[Supplied records]

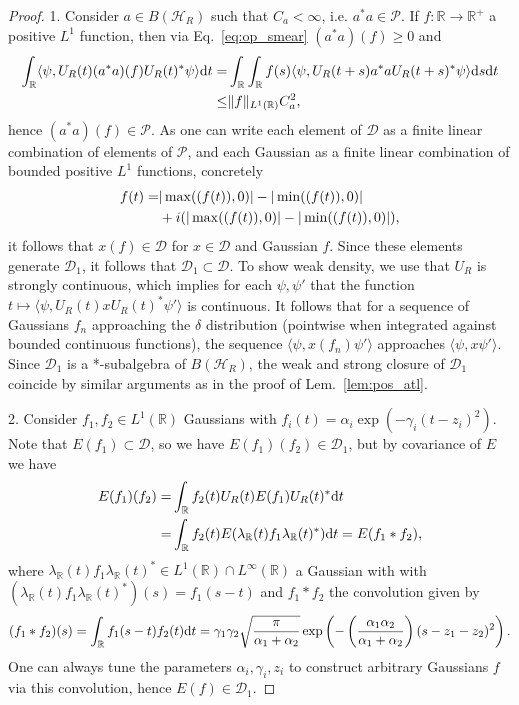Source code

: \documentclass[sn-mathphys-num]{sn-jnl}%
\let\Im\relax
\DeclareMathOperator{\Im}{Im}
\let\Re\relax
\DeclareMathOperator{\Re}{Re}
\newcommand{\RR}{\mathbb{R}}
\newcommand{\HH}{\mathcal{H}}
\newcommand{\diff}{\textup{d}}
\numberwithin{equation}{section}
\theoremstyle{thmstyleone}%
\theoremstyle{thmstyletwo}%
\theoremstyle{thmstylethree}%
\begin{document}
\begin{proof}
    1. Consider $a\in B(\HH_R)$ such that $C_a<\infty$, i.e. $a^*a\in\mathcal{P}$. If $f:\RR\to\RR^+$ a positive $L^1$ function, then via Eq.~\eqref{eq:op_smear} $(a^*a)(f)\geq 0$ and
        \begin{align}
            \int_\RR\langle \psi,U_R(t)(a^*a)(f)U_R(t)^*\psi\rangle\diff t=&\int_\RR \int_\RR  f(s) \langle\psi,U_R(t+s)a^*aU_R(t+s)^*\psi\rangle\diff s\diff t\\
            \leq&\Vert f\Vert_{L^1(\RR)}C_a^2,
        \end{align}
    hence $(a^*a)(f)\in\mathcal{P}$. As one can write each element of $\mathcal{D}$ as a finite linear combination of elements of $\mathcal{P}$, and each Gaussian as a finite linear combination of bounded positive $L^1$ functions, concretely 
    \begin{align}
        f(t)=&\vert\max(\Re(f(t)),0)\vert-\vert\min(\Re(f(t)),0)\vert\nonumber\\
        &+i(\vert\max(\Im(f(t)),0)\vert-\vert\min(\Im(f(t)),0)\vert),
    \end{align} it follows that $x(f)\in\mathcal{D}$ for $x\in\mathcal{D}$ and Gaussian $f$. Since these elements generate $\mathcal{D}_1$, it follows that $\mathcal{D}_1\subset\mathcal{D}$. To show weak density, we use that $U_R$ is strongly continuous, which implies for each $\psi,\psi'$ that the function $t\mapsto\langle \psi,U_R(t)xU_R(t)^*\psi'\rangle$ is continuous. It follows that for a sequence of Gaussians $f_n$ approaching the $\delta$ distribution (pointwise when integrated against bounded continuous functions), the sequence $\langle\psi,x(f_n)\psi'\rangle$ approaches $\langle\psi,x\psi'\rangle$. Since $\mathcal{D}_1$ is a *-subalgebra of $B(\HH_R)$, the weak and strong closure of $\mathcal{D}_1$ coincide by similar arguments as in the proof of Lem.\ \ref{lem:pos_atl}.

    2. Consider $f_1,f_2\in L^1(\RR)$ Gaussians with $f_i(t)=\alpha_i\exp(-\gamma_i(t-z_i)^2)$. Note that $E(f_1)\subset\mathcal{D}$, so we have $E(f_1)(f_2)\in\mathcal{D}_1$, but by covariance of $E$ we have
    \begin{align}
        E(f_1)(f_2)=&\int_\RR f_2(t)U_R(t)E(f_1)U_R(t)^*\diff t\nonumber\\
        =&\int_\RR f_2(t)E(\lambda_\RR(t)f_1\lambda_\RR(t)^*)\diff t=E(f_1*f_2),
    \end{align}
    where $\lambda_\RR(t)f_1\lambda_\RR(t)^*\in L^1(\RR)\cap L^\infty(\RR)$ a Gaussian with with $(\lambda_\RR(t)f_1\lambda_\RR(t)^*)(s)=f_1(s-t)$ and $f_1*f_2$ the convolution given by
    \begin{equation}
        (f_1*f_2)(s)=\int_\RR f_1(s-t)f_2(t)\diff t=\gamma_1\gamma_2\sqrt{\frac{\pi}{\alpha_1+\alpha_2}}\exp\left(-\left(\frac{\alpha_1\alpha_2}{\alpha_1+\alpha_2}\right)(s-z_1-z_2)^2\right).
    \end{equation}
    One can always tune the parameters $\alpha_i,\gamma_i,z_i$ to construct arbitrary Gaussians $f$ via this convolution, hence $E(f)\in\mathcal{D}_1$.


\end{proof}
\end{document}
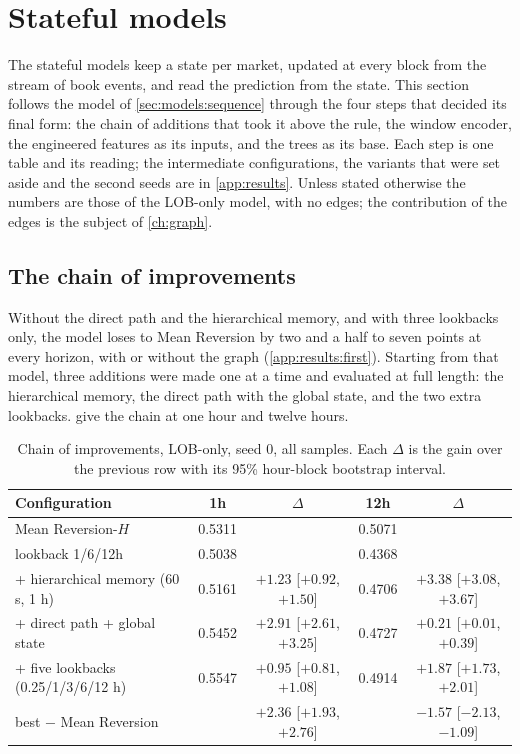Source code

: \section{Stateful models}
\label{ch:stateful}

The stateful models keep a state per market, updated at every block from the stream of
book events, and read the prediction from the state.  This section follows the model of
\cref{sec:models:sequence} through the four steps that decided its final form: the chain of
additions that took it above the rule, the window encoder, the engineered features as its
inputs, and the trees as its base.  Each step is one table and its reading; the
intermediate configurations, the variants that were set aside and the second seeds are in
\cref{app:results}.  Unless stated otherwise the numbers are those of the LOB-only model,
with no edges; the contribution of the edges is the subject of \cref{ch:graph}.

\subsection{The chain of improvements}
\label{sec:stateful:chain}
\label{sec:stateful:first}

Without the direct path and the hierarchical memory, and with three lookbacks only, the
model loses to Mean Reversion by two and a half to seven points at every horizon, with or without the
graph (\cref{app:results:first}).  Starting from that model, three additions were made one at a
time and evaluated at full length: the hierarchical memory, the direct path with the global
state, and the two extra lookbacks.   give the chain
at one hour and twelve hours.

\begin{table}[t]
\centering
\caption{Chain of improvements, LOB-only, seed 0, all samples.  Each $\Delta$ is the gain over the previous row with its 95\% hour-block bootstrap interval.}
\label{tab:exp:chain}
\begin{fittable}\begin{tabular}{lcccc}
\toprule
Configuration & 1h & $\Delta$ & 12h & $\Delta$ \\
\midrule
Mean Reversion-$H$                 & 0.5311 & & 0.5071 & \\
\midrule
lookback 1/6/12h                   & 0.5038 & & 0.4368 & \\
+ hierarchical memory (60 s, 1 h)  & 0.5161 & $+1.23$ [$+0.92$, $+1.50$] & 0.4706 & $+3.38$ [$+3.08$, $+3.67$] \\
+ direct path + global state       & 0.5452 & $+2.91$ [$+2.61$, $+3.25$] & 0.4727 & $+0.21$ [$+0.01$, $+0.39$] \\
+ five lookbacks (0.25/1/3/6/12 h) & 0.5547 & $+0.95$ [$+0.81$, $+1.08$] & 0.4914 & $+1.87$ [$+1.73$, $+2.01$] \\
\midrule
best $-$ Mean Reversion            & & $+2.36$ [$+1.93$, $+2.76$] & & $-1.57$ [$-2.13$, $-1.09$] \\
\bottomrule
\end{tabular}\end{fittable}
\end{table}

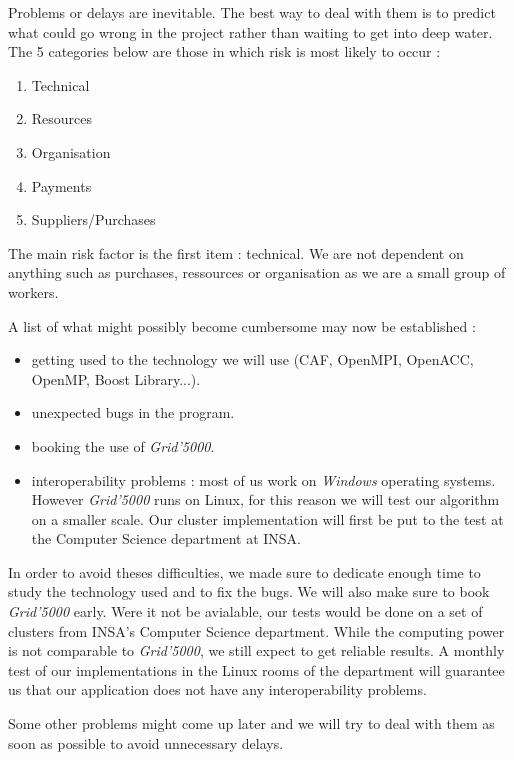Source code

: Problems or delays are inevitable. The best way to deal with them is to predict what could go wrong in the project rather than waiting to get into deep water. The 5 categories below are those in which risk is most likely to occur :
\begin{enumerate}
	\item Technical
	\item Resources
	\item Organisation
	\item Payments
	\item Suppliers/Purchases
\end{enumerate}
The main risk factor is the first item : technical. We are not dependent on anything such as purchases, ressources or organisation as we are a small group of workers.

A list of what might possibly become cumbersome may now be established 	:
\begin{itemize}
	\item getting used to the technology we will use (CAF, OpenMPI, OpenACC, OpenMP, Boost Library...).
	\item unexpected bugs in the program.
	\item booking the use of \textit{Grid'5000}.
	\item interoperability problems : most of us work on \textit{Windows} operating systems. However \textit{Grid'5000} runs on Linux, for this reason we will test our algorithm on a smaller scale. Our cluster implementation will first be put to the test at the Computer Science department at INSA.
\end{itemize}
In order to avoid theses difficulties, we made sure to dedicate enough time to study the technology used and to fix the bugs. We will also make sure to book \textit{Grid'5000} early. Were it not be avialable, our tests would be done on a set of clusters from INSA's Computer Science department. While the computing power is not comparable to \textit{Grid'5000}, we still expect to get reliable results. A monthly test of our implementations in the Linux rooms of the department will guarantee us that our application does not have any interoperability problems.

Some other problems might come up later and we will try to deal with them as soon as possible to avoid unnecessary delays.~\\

[/Supplied records]

* [Task brief]
Omit the pictures. Output every record above word for word.

* [Written solution]
Source code

: \documentclass[sn-mathphys-num]{sn-jnl}%
\let\Im\relax
\DeclareMathOperator{\Im}{Im}
\let\Re\relax
\DeclareMathOperator{\Re}{Re}
\newcommand{\RR}{\mathbb{R}}
\newcommand{\HH}{\mathcal{H}}
\newcommand{\diff}{\textup{d}}
\numberwithin{equation}{section}
\theoremstyle{thmstyleone}%
\theoremstyle{thmstyletwo}%
\theoremstyle{thmstylethree}%
\begin{document}
\begin{proof}
    1. Consider $a\in B(\HH_R)$ such that $C_a<\infty$, i.e. $a^*a\in\mathcal{P}$. If $f:\RR\to\RR^+$ a positive $L^1$ function, then via Eq.~\eqref{eq:op_smear} $(a^*a)(f)\geq 0$ and
        \begin{align}
            \int_\RR\langle \psi,U_R(t)(a^*a)(f)U_R(t)^*\psi\rangle\diff t=&\int_\RR \int_\RR  f(s) \langle\psi,U_R(t+s)a^*aU_R(t+s)^*\psi\rangle\diff s\diff t\\
            \leq&\Vert f\Vert_{L^1(\RR)}C_a^2,
        \end{align}
    hence $(a^*a)(f)\in\mathcal{P}$. As one can write each element of $\mathcal{D}$ as a finite linear combination of elements of $\mathcal{P}$, and each Gaussian as a finite linear combination of bounded positive $L^1$ functions, concretely 
    \begin{align}
        f(t)=&\vert\max(\Re(f(t)),0)\vert-\vert\min(\Re(f(t)),0)\vert\nonumber\\
        &+i(\vert\max(\Im(f(t)),0)\vert-\vert\min(\Im(f(t)),0)\vert),
    \end{align} it follows that $x(f)\in\mathcal{D}$ for $x\in\mathcal{D}$ and Gaussian $f$. Since these elements generate $\mathcal{D}_1$, it follows that $\mathcal{D}_1\subset\mathcal{D}$. To show weak density, we use that $U_R$ is strongly continuous, which implies for each $\psi,\psi'$ that the function $t\mapsto\langle \psi,U_R(t)xU_R(t)^*\psi'\rangle$ is continuous. It follows that for a sequence of Gaussians $f_n$ approaching the $\delta$ distribution (pointwise when integrated against bounded continuous functions), the sequence $\langle\psi,x(f_n)\psi'\rangle$ approaches $\langle\psi,x\psi'\rangle$. Since $\mathcal{D}_1$ is a *-subalgebra of $B(\HH_R)$, the weak and strong closure of $\mathcal{D}_1$ coincide by similar arguments as in the proof of Lem.\ \ref{lem:pos_atl}.

    2. Consider $f_1,f_2\in L^1(\RR)$ Gaussians with $f_i(t)=\alpha_i\exp(-\gamma_i(t-z_i)^2)$. Note that $E(f_1)\subset\mathcal{D}$, so we have $E(f_1)(f_2)\in\mathcal{D}_1$, but by covariance of $E$ we have
    \begin{align}
        E(f_1)(f_2)=&\int_\RR f_2(t)U_R(t)E(f_1)U_R(t)^*\diff t\nonumber\\
        =&\int_\RR f_2(t)E(\lambda_\RR(t)f_1\lambda_\RR(t)^*)\diff t=E(f_1*f_2),
    \end{align}
    where $\lambda_\RR(t)f_1\lambda_\RR(t)^*\in L^1(\RR)\cap L^\infty(\RR)$ a Gaussian with with $(\lambda_\RR(t)f_1\lambda_\RR(t)^*)(s)=f_1(s-t)$ and $f_1*f_2$ the convolution given by
    \begin{equation}
        (f_1*f_2)(s)=\int_\RR f_1(s-t)f_2(t)\diff t=\gamma_1\gamma_2\sqrt{\frac{\pi}{\alpha_1+\alpha_2}}\exp\left(-\left(\frac{\alpha_1\alpha_2}{\alpha_1+\alpha_2}\right)(s-z_1-z_2)^2\right).
    \end{equation}
    One can always tune the parameters $\alpha_i,\gamma_i,z_i$ to construct arbitrary Gaussians $f$ via this convolution, hence $E(f)\in\mathcal{D}_1$.


\end{proof}
\end{document}
Source code

: \section{Stateful models}
\label{ch:stateful}

The stateful models keep a state per market, updated at every block from the stream of
book events, and read the prediction from the state.  This section follows the model of
\cref{sec:models:sequence} through the four steps that decided its final form: the chain of
additions that took it above the rule, the window encoder, the engineered features as its
inputs, and the trees as its base.  Each step is one table and its reading; the
intermediate configurations, the variants that were set aside and the second seeds are in
\cref{app:results}.  Unless stated otherwise the numbers are those of the LOB-only model,
with no edges; the contribution of the edges is the subject of \cref{ch:graph}.

\subsection{The chain of improvements}
\label{sec:stateful:chain}
\label{sec:stateful:first}

Without the direct path and the hierarchical memory, and with three lookbacks only, the
model loses to Mean Reversion by two and a half to seven points at every horizon, with or without the
graph (\cref{app:results:first}).  Starting from that model, three additions were made one at a
time and evaluated at full length: the hierarchical memory, the direct path with the global
state, and the two extra lookbacks.   give the chain
at one hour and twelve hours.

\begin{table}[t]
\centering
\caption{Chain of improvements, LOB-only, seed 0, all samples.  Each $\Delta$ is the gain over the previous row with its 95\% hour-block bootstrap interval.}
\label{tab:exp:chain}
\begin{fittable}\begin{tabular}{lcccc}
\toprule
Configuration & 1h & $\Delta$ & 12h & $\Delta$ \\
\midrule
Mean Reversion-$H$                 & 0.5311 & & 0.5071 & \\
\midrule
lookback 1/6/12h                   & 0.5038 & & 0.4368 & \\
+ hierarchical memory (60 s, 1 h)  & 0.5161 & $+1.23$ [$+0.92$, $+1.50$] & 0.4706 & $+3.38$ [$+3.08$, $+3.67$] \\
+ direct path + global state       & 0.5452 & $+2.91$ [$+2.61$, $+3.25$] & 0.4727 & $+0.21$ [$+0.01$, $+0.39$] \\
+ five lookbacks (0.25/1/3/6/12 h) & 0.5547 & $+0.95$ [$+0.81$, $+1.08$] & 0.4914 & $+1.87$ [$+1.73$, $+2.01$] \\
\midrule
best $-$ Mean Reversion            & & $+2.36$ [$+1.93$, $+2.76$] & & $-1.57$ [$-2.13$, $-1.09$] \\
\bottomrule
\end{tabular}\end{fittable}
\end{table}

Source code

: Problems or delays are inevitable. The best way to deal with them is to predict what could go wrong in the project rather than waiting to get into deep water. The 5 categories below are those in which risk is most likely to occur :
\begin{enumerate}
	\item Technical
	\item Resources
	\item Organisation
	\item Payments
	\item Suppliers/Purchases
\end{enumerate}
The main risk factor is the first item : technical. We are not dependent on anything such as purchases, ressources or organisation as we are a small group of workers.

A list of what might possibly become cumbersome may now be established 	:
\begin{itemize}
	\item getting used to the technology we will use (CAF, OpenMPI, OpenACC, OpenMP, Boost Library...).
	\item unexpected bugs in the program.
	\item booking the use of \textit{Grid'5000}.
	\item interoperability problems : most of us work on \textit{Windows} operating systems. However \textit{Grid'5000} runs on Linux, for this reason we will test our algorithm on a smaller scale. Our cluster implementation will first be put to the test at the Computer Science department at INSA.
\end{itemize}
In order to avoid theses difficulties, we made sure to dedicate enough time to study the technology used and to fix the bugs. We will also make sure to book \textit{Grid'5000} early. Were it not be avialable, our tests would be done on a set of clusters from INSA's Computer Science department. While the computing power is not comparable to \textit{Grid'5000}, we still expect to get reliable results. A monthly test of our implementations in the Linux rooms of the department will guarantee us that our application does not have any interoperability problems.

Some other problems might come up later and we will try to deal with them as soon as possible to avoid unnecessary delays.~\\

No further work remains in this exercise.